* **DATA FOR PROCESSING**

'''

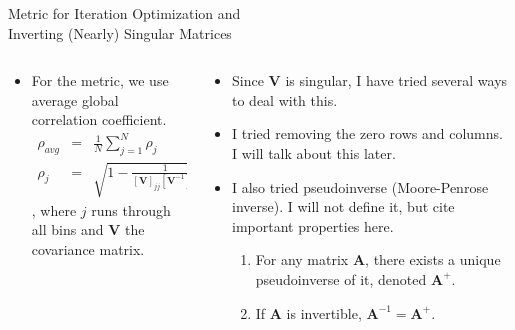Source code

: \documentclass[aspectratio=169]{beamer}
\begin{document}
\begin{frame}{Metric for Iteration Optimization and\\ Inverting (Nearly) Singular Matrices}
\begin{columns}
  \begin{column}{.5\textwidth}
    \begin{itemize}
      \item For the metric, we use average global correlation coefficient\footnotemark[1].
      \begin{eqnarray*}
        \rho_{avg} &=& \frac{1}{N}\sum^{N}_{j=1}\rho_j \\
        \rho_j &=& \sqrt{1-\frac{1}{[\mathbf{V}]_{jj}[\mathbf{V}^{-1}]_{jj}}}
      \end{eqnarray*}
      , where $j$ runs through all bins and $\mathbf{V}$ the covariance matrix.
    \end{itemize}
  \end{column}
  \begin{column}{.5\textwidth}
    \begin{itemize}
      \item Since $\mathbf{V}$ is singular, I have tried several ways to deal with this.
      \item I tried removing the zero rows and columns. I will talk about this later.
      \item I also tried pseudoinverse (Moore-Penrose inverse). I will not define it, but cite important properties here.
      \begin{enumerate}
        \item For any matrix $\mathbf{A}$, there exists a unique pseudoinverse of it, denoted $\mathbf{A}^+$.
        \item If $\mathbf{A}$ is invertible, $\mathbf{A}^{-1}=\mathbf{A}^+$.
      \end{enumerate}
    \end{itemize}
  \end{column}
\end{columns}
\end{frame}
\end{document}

'''
'''

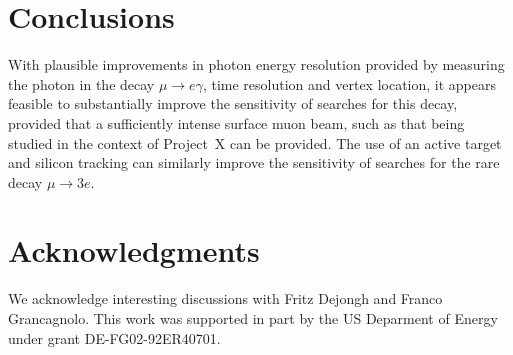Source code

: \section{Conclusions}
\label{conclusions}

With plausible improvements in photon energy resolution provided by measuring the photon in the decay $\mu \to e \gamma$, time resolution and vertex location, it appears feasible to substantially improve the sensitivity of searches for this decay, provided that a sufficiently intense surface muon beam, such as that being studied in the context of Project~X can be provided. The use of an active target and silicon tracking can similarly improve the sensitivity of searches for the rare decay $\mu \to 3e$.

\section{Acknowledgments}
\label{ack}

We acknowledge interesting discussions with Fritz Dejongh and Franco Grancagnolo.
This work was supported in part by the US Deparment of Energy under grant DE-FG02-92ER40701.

'''
'''

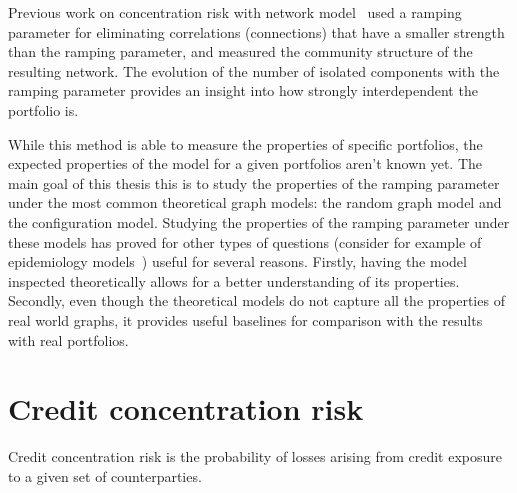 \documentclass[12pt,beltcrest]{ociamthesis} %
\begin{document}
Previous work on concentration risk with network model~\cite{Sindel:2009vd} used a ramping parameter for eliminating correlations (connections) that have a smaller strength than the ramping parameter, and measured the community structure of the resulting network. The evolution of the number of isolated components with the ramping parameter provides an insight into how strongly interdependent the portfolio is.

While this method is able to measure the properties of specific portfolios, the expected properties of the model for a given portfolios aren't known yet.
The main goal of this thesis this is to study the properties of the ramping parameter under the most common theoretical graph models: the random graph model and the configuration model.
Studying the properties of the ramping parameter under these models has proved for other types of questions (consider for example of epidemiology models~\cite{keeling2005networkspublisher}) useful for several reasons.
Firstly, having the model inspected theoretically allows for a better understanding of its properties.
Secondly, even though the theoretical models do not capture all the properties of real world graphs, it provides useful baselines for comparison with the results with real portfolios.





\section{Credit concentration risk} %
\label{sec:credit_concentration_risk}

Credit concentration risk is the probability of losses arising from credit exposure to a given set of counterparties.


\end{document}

'''

* **WORK REQUIRED**
Scan the material and collect every line that contains "tried".

* **SOLUTION TO THIS TASK**
      \item Since $\mathbf{V}$ is singular, I have tried several ways to deal with this.
      \item I tried removing the zero rows and columns. I will talk about this later.
      \item I also tried pseudoinverse (Moore-Penrose inverse). I will not define it, but cite important properties here.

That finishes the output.